IRCAD, a French research and training institute for surgeons, has selected The Pearl innovation district in Charlotte as its first choice to establish its North American headquarters, in partnership with Atrium Health.
Photo courtesy of IRCAD
“We have been looking for the right North American partner for some time,” said Professor Jacques Marescaux, a surgeon and the president and founder of IRCAD. “We weighed opportunities with some of the most prominent names in academic medicine but, for us, aligning with the rising star of Atrium Health and its renowned clinical excellence is the perfect fit. Having the opportunity to become part of the new innovation district and its proximity to Wake Forest University School of Medicine – Charlotte, in its formative stages, will allow us to grow and excel together as we train the world’s best surgeons with the latest technology, innovations and techniques.”

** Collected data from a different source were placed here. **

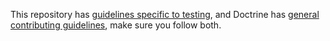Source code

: This repository has [guidelines specific to testing][testing guidelines], and
Doctrine has [general contributing guidelines][contributor workflow], make
sure you follow both.

[contributor workflow]: https://www.doctrine-project.org/contribute/index.php
[testing guidelines]: https://www.doctrine-project.org/projects/doctrine-dbal/en/stable/reference/testing.html
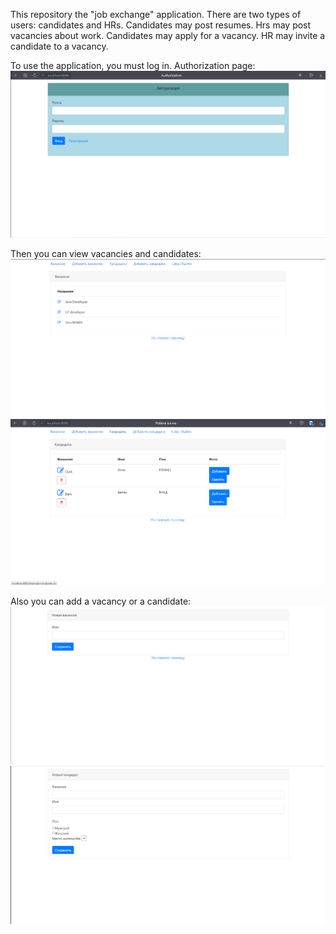 This repository the "job exchange" application. There are two types of users: candidates and HRs. Candidates may post
resumes. Hrs may post vacancies about work. Candidates may apply for a vacancy. HR may invite a candidate to a vacancy.

To use the application, you must log in. Authorization page:
![ScreenShot](images/1Autorization.png)

Then you can view vacancies and candidates:
![ScreenShot](images/2Posts.png)
![ScreenShot](images/3Candidates.png)

Also you can add a vacancy or a candidate:
![ScreenShot](images/4AddNewPost.png)
![ScreenShot](images/5AddNewCandidate.png)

Atrium and IRCAD leaders are working to create a public-private partnership to help underwrite the training center’s start-up costs. “Financial and technology commitments have already been secured from some leading life science technology firms,” they said, with the potential for the HQ to open as early as 2025.
“IRCAD will also help bring together educators, learners, physicians, scientists, researchers, entrepreneurs and investors from around the world to The Pearl,” said Woods. “Without question, in combination with the Innovation Quarter in Winston-Salem, the state of North Carolina will be the epicenter for global health innovation, education and research.”